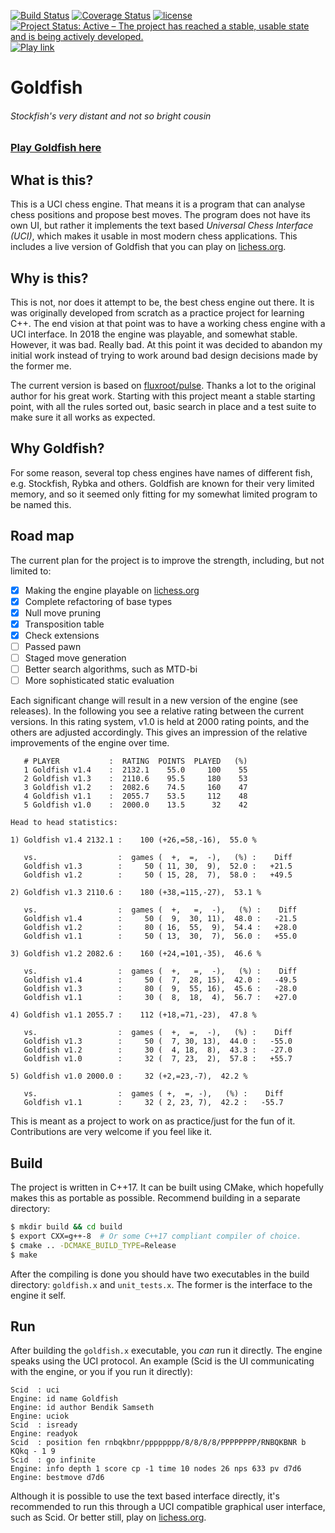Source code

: [![Build Status](https://travis-ci.org/bsamseth/Goldfish.svg?branch=master)](https://travis-ci.org/bsamseth/Goldfish)
[![Coverage Status](https://coveralls.io/repos/github/bsamseth/Goldfish/badge.svg?branch=master)](https://coveralls.io/github/bsamseth/Goldfish?branch=master)
[![license](https://img.shields.io/github/license/mashape/apistatus.svg)](https://github.com/bsamseth/Goldfish/blob/master/LICENCE)
[![Project Status: Active – The project has reached a stable, usable state and is being actively developed.](http://www.repostatus.org/badges/latest/active.svg)](http://www.repostatus.org/#active)
[![Play link](https://img.shields.io/badge/Play%20Goldfish-lichess-green.svg)](https://lichess.org/@/Goldfish-Engine)

# Goldfish
###### Stockfish's very distant and not so bright cousin

### [Play Goldfish here](https://lichess.org/@/Goldfish-Engine)

## What is this?

This is a UCI chess engine. That means it is a program that can analyse chess
positions and propose best moves.  The program does not have its own UI, but
rather it implements the text based _Universal Chess Interface (UCI)_, which
makes it usable in most modern chess applications. This includes a live version
of Goldfish that you can play on [lichess.org](https://lichess.org/@/Goldfish-Engine). 

## Why is this?
This is not, nor does it attempt to be, the best chess engine out there.
It is was originally developed from scratch as a
practice project for learning C++. The end vision at that point was to have a
working chess engine with a UCI interface. In 2018 the engine was playable, and
somewhat stable. However, it was bad. Really bad. At this point it was decided
to abandon my initial work instead of trying to work around bad design
decisions made by the former me. 

The current version is based on
[fluxroot/pulse](https://github.com/fluxroot/pulse). Thanks a lot to the
original author for his great work. Starting with this project meant a stable
starting point, with all the rules sorted out, basic search in place and a test
suite to make sure it all works as expected.

## Why Goldfish?

For some reason, several top chess engines have names of different fish, e.g.
Stockfish, Rybka and others. Goldfish are known for their very limited memory,
and so it seemed only fitting for my somewhat limited program to be named this. 

## Road map

The current plan for the project is to improve the strength, including, but not
limited to:

- [X] Making the engine playable on [lichess.org](lichess.org)
- [X] Complete refactoring of base types
- [X] Null move pruning
- [X] Transposition table
- [X] Check extensions
- [ ] Passed pawn
- [ ] Staged move generation
- [ ] Better search algorithms, such as MTD-bi
- [ ] More sophisticated static evaluation

Each significant change will result in a new version of the engine (see
releases). In the following you see a relative rating between the current
versions. In this rating system, v1.0 is held at 2000 rating points, and the
others are adjusted accordingly. This gives an impression of the relative
improvements of the engine over time.

```text
   # PLAYER           :  RATING  POINTS  PLAYED   (%)
   1 Goldfish v1.4    :  2132.1    55.0     100    55
   2 Goldfish v1.3    :  2110.6    95.5     180    53
   3 Goldfish v1.2    :  2082.6    74.5     160    47
   4 Goldfish v1.1    :  2055.7    53.5     112    48
   5 Goldfish v1.0    :  2000.0    13.5      32    42

Head to head statistics:

1) Goldfish v1.4 2132.1 :    100 (+26,=58,-16),  55.0 %

   vs.                  :  games (  +,  =,  -),   (%) :    Diff
   Goldfish v1.3        :     50 ( 11, 30,  9),  52.0 :   +21.5
   Goldfish v1.2        :     50 ( 15, 28,  7),  58.0 :   +49.5

2) Goldfish v1.3 2110.6 :    180 (+38,=115,-27),  53.1 %

   vs.                  :  games (  +,   =,  -),   (%) :    Diff
   Goldfish v1.4        :     50 (  9,  30, 11),  48.0 :   -21.5
   Goldfish v1.2        :     80 ( 16,  55,  9),  54.4 :   +28.0
   Goldfish v1.1        :     50 ( 13,  30,  7),  56.0 :   +55.0

3) Goldfish v1.2 2082.6 :    160 (+24,=101,-35),  46.6 %

   vs.                  :  games (  +,   =,  -),   (%) :    Diff
   Goldfish v1.4        :     50 (  7,  28, 15),  42.0 :   -49.5
   Goldfish v1.3        :     80 (  9,  55, 16),  45.6 :   -28.0
   Goldfish v1.1        :     30 (  8,  18,  4),  56.7 :   +27.0

4) Goldfish v1.1 2055.7 :    112 (+18,=71,-23),  47.8 %

   vs.                  :  games (  +,  =,  -),   (%) :    Diff
   Goldfish v1.3        :     50 (  7, 30, 13),  44.0 :   -55.0
   Goldfish v1.2        :     30 (  4, 18,  8),  43.3 :   -27.0
   Goldfish v1.0        :     32 (  7, 23,  2),  57.8 :   +55.7

5) Goldfish v1.0 2000.0 :     32 (+2,=23,-7),  42.2 %

   vs.                  :  games ( +,  =, -),   (%) :    Diff
   Goldfish v1.1        :     32 ( 2, 23, 7),  42.2 :   -55.7
```

This is meant as a project to work on as practice/just for the fun of it.
Contributions are very welcome if you feel like it.

## Build

The project is written in C++17. It can be built using CMake, which hopefully makes this as portable as
possible. Recommend building in a separate directory:

``` bash
$ mkdir build && cd build
$ export CXX=g++-8  # Or some C++17 compliant compiler of choice.
$ cmake .. -DCMAKE_BUILD_TYPE=Release
$ make
```

After the compiling is done you should have two executables in the build
directory: `goldfish.x` and `unit_tests.x`. The former is the interface to the
engine it self.

## Run

After building the `goldfish.x` executable, you _can_ run it directly. The engine
speaks using the UCI protocol. An example (Scid is the UI communicating with the engine, or you if you run it directly):

``` text
Scid  : uci
Engine: id name Goldfish
Engine: id author Bendik Samseth
Engine: uciok
Scid  : isready
Engine: readyok
Scid  : position fen rnbqkbnr/pppppppp/8/8/8/8/PPPPPPPP/RNBQKBNR b KQkq - 1 9
Scid  : go infinite
Engine: info depth 1 score cp -1 time 10 nodes 26 nps 633 pv d7d6
Engine: bestmove d7d6
```

Although it is possible to use the text based interface directly, it's
recommended to run this through a UCI compatible graphical user interface, such
as Scid. Or better still, play on [lichess.org](https://lichess.org/@/Goldfish-Engine).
....
• _What is needed_
What lines in the listing above contain the word "developed"? Show each one.

• _Solution to the problem_
[![Project Status: Active – The project has reached a stable, usable state and is being actively developed.](http://www.repostatus.org/badges/latest/active.svg)](http://www.repostatus.org/#active)
It is was originally developed from scratch as a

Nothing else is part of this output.